=== Task brief ===
Up to and including the line that holds "aware of. This", print the data exactly from its first line; do not print the pictures.

=== Plain-text document sources ===

- Opening Delimiter -

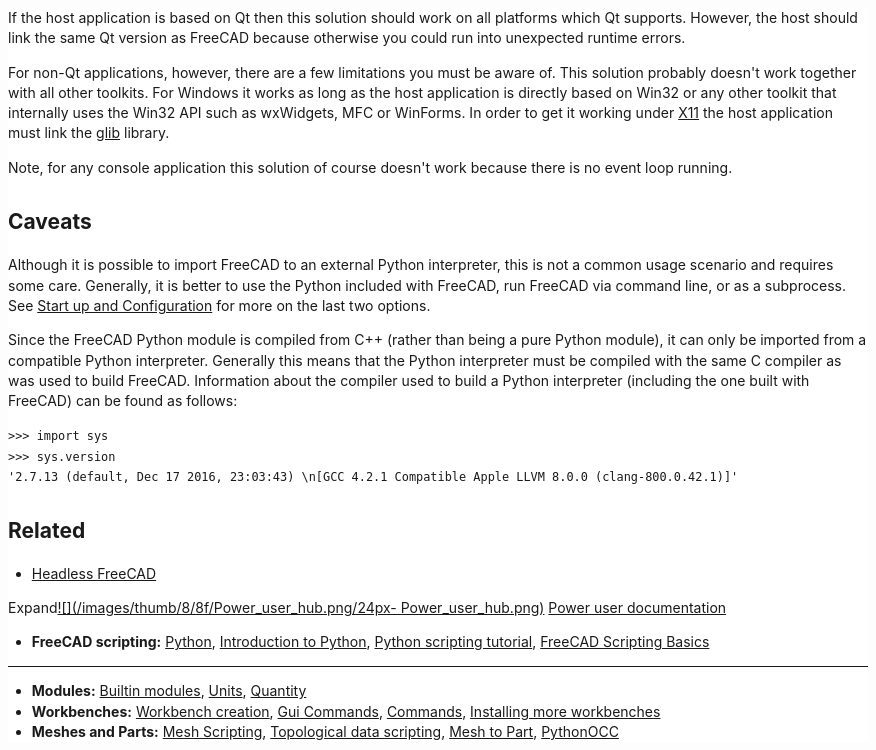 
If the host application is based on Qt then this solution should work on all
platforms which Qt supports. However, the host should link the same Qt version
as FreeCAD because otherwise you could run into unexpected runtime errors.

For non-Qt applications, however, there are a few limitations you must be
aware of. This solution probably doesn't work together with all other
toolkits. For Windows it works as long as the host application is directly
based on Win32 or any other toolkit that internally uses the Win32 API such as
wxWidgets, MFC or WinForms. In order to get it working under
[X11](https://en.wikipedia.org/wiki/X_Window_System) the host application must
link the [glib](https://docs.gtk.org/glib/) library.

Note, for any console application this solution of course doesn't work because
there is no event loop running.

## Caveats

Although it is possible to import FreeCAD to an external Python interpreter,
this is not a common usage scenario and requires some care. Generally, it is
better to use the Python included with FreeCAD, run FreeCAD via command line,
or as a subprocess. See [Start up and
Configuration](/Start_up_and_Configuration "Start up and Configuration") for
more on the last two options.

Since the FreeCAD Python module is compiled from C++ (rather than being a pure
Python module), it can only be imported from a compatible Python interpreter.
Generally this means that the Python interpreter must be compiled with the
same C compiler as was used to build FreeCAD. Information about the compiler
used to build a Python interpreter (including the one built with FreeCAD) can
be found as follows:

    
    
    >>> import sys
    >>> sys.version
    '2.7.13 (default, Dec 17 2016, 23:03:43) \n[GCC 4.2.1 Compatible Apple LLVM 8.0.0 (clang-800.0.42.1)]'
    

## Related

  * [Headless FreeCAD](/Headless_FreeCAD "Headless FreeCAD")

  

Expand[![](/images/thumb/8/8f/Power_user_hub.png/24px-
Power_user_hub.png)](/index.php?title=File:Power_user_hub.png&filetimestamp=20200511213015&)
[Power user documentation](/Power_users_hub "Power users hub")

  * **FreeCAD scripting:** [Python](/Python "Python"), [Introduction to Python](/Introduction_to_Python "Introduction to Python"), [Python scripting tutorial](/Python_scripting_tutorial "Python scripting tutorial"), [FreeCAD Scripting Basics](/FreeCAD_Scripting_Basics "FreeCAD Scripting Basics")

* * *

  * **Modules:** [Builtin modules](/Builtin_modules "Builtin modules"), [Units](/Units "Units"), [Quantity](/Quantity "Quantity")
  * **Workbenches:** [Workbench creation](/Workbench_creation "Workbench creation"), [Gui Commands](/Gui_Command "Gui Command"), [Commands](/Command "Command"), [Installing more workbenches](/Installing_more_workbenches "Installing more workbenches")
  * **Meshes and Parts:** [Mesh Scripting](/Mesh_Scripting "Mesh Scripting"), [Topological data scripting](/Topological_data_scripting "Topological data scripting"), [Mesh to Part](/Mesh_to_Part "Mesh to Part"), [PythonOCC](/PythonOCC "PythonOCC")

- Closing Delimiter -

=== Reply to the task ===
If the host application is based on Qt then this solution should work on all
platforms which Qt supports. However, the host should link the same Qt version
as FreeCAD because otherwise you could run into unexpected runtime errors.

For non-Qt applications, however, there are a few limitations you must be
aware of. This solution probably doesn't work together with all other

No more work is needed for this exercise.